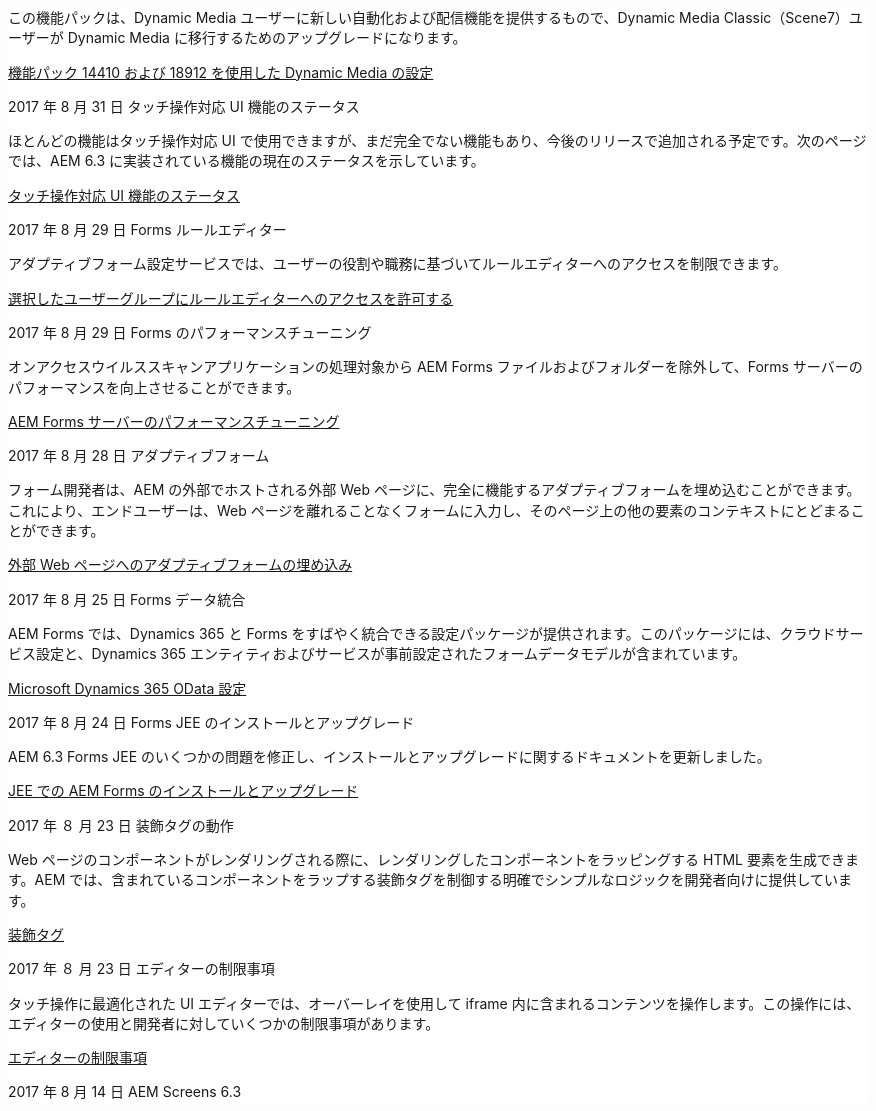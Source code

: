    <td><p>この機能パックは、Dynamic Media ユーザーに新しい自動化および配信機能を提供するもので、Dynamic Media Classic（Scene7）ユーザーが Dynamic Media に移行するためのアップグレードになります。 </p> <p><a href="https://helpx.adobe.com/jp/experience-manager/6-3/assets/using/config-dynamic-fp-14410.html">機能パック 14410 および 18912 を使用した Dynamic Media の設定</a></p> </td> 
  </tr>
  <tr>
   <td>2017 年 8 月 31 日</td> 
   <td>タッチ操作対応 UI 機能のステータス</td> 
   <td><p>ほとんどの機能はタッチ操作対応 UI で使用できますが、まだ完全でない機能もあり、今後のリリースで追加される予定です。次のページでは、AEM 6.3 に実装されている機能の現在のステータスを示しています。</p> <p><a href="https://helpx.adobe.com/jp/experience-manager/6-3/release-notes/touch-ui-features-status.html">タッチ操作対応 UI 機能のステータス</a></p> </td> 
  </tr>
  <tr>
   <td>2017 年 8 月 29 日</td> 
   <td>Forms ルールエディター</td> 
   <td><p>アダプティブフォーム設定サービスでは、ユーザーの役割や職務に基づいてルールエディターへのアクセスを制限できます。</p> <p><a href="https://helpx.adobe.com/jp/experience-manager/6-3/forms/using/rule-editor-access-user-groups.html">選択したユーザーグループにルールエディターへのアクセスを許可する</a></p> </td> 
  </tr>
  <tr>
   <td>2017 年 8 月 29 日</td> 
   <td>Forms のパフォーマンスチューニング</td> 
   <td><p>オンアクセスウイルススキャンアプリケーションの処理対象から AEM Forms ファイルおよびフォルダーを除外して、Forms サーバーのパフォーマンスを向上させることができます。</p> <p><a href="https://helpx.adobe.com/jp/experience-manager/6-3/forms/using/performance-tuning-aem-forms.html">AEM Forms サーバーのパフォーマンスチューニング</a></p> </td> 
  </tr>
  <tr>
   <td>2017 年 8 月 28 日</td> 
   <td>アダプティブフォーム</td> 
   <td><p>フォーム開発者は、AEM の外部でホストされる外部 Web ページに、完全に機能するアダプティブフォームを埋め込むことができます。これにより、エンドユーザーは、Web ページを離れることなくフォームに入力し、そのページ上の他の要素のコンテキストにとどまることができます。</p> <p><a href="https://helpx.adobe.com/aem-forms/6-3/embed-adaptive-form-external-web-page.html">外部 Web ページへのアダプティブフォームの埋め込み</a></p> </td> 
  </tr>
  <tr>
   <td>2017 年 8 月 25 日</td> 
   <td>Forms データ統合</td> 
   <td><p>AEM Forms では、Dynamics 365 と Forms をすばやく統合できる設定パッケージが提供されます。このパッケージには、クラウドサービス設定と、Dynamics 365 エンティティおよびサービスが事前設定されたフォームデータモデルが含まれています。</p> <p><a href="https://helpx.adobe.com/jp/experience-manager/6-3/forms/using/ms-dynamics-odata-configuration.html">Microsoft Dynamics 365 OData 設定</a></p> </td> 
  </tr>
  <tr>
   <td>2017 年 8 月 24 日</td> 
   <td>Forms JEE のインストールとアップグレード</td> 
   <td><p>AEM 6.3 Forms JEE のいくつかの問題を修正し、インストールとアップグレードに関するドキュメントを更新しました。</p> <p><a href="https://helpx.adobe.com/jp/experience-manager/6-3/forms/user-guide.html">JEE での AEM Forms のインストールとアップグレード</a></p> </td> 
  </tr>
  <tr>
   <td>2017 年 ８ 月 23 日</td> 
   <td>装飾タグの動作</td> 
   <td><p>Web ページのコンポーネントがレンダリングされる際に、レンダリングしたコンポーネントをラッピングする HTML 要素を生成できます。AEM では、含まれているコンポーネントをラップする装飾タグを制御する明確でシンプルなロジックを開発者向けに提供しています。</p> <p><a href="https://helpx.adobe.com/jp/experience-manager/6-2/sites/developing/using/decoration-tag.html">装飾タグ</a></p> </td> 
  </tr>
  <tr>
   <td>2017 年 ８ 月 23 日</td> 
   <td>エディターの制限事項</td> 
   <td><p>タッチ操作に最適化された UI エディターでは、オーバーレイを使用して iframe 内に含まれるコンテンツを操作します。この操作には、エディターの使用と開発者に対していくつかの制限事項があります。</p> <p><a href="https://helpx.adobe.com/jp/experience-manager/6-2/sites/developing/using/editor-limitations.html">エディターの制限事項</a></p> </td> 
  </tr>
  <tr>
   <td>2017 年 8 月 14 日</td> 
   <td>AEM Screens 6.3</td>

■ **What you are asked to do**
Which lines above hold the string "のインストールとアップグレード"? Copy every one of them.

■ **Task answer**
   <td>Forms JEE のインストールとアップグレード</td> 
   <td><p>AEM 6.3 Forms JEE のいくつかの問題を修正し、インストールとアップグレードに関するドキュメントを更新しました。</p> <p><a href="https://helpx.adobe.com/jp/experience-manager/6-3/forms/user-guide.html">JEE での AEM Forms のインストールとアップグレード</a></p> </td> 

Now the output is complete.